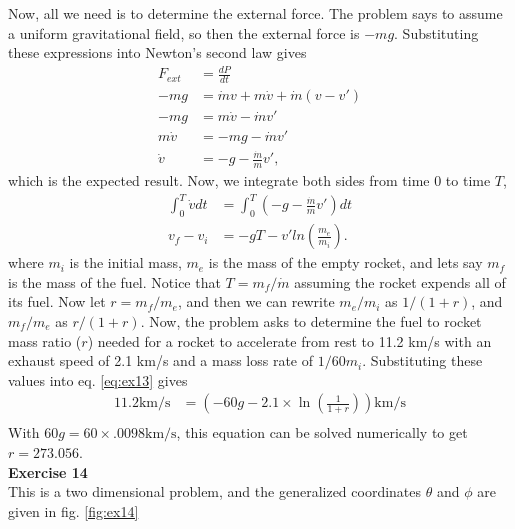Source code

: \documentclass[10pt]{article}
\begin{document}
Now, all we need is to determine the external force.  The problem says to assume
a uniform gravitational field, so then the external force is $-mg$.  Substituting
these expressions into Newton's second law gives
\begin{align*}
  F_{ext} &= \frac{dP}{dt}\\
  -mg &= \dot mv + m\dot v + \dot m(v-v')\\
  -mg &= m\dot v - \dot mv'\\
  m\dot v &= -mg - \dot mv'\\
  \dot v &= -g - \frac{\dot m}{m}v',
\end{align*}
which is the expected result.  Now, we integrate both sides from time 0 to time $T$, 
\begin{align}
  \int_0^T\dot vdt &= \int_0^T(-g - \frac{\dot m}{m}v')dt\nonumber\\
  v_f-v_i &= -gT - v'ln\left( \frac{m_e}{m_i} \right).
  \label{eq:ex13}
\end{align}
where $m_i$ is the initial mass, $m_e$ is the mass of the empty rocket, and
lets say $m_f$ is the mass of the fuel.  Notice that $T=m_f/\dot m$ assuming
the rocket expends all of its fuel.  Now let $r=m_f/m_e$, and then we can
rewrite $m_e/m_i$ as $1/(1+r)$, and $m_f/m_e$ as $r/(1+r)$.  Now, the problem
asks to determine the fuel to rocket mass ratio ($r$) needed for a rocket to
accelerate from rest to 11.2 km/s with an exhaust speed of 2.1 km/s and a mass
loss rate of $1/60 m_i$. Substituting these values into eq. \ref{eq:ex13} gives
\begin{align*}
  11.2\mathrm{km/s} &= \left( -60g - 2.1\times\ln\left( \frac{1}{1+r} \right)\right)\mathrm{km/s}\\
\end{align*}
With $60g=60\times.0098 \mathrm{km/s}$, this equation can be solved numerically to get $r=273.056$.\\
\textbf{Exercise 14}\\
This is a two dimensional problem, and the generalized coordinates $\theta$ and $\phi$ are given in fig. \ref{fig:ex14}
\end{document}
■ ■ ■
AIM OF THE TASK: Could you repeat, exactly and with nothing added, the lines from the top of the entries above through the line that holds "v_f-v_i &= -gT", leaving out any pictures?

WRITTEN RESPONSE:
Source code

: \documentclass[10pt]{article}
\begin{document}
Now, all we need is to determine the external force.  The problem says to assume
a uniform gravitational field, so then the external force is $-mg$.  Substituting
these expressions into Newton's second law gives
\begin{align*}
  F_{ext} &= \frac{dP}{dt}\\
  -mg &= \dot mv + m\dot v + \dot m(v-v')\\
  -mg &= m\dot v - \dot mv'\\
  m\dot v &= -mg - \dot mv'\\
  \dot v &= -g - \frac{\dot m}{m}v',
\end{align*}
which is the expected result.  Now, we integrate both sides from time 0 to time $T$, 
\begin{align}
  \int_0^T\dot vdt &= \int_0^T(-g - \frac{\dot m}{m}v')dt\nonumber\\
  v_f-v_i &= -gT - v'ln\left( \frac{m_e}{m_i} \right).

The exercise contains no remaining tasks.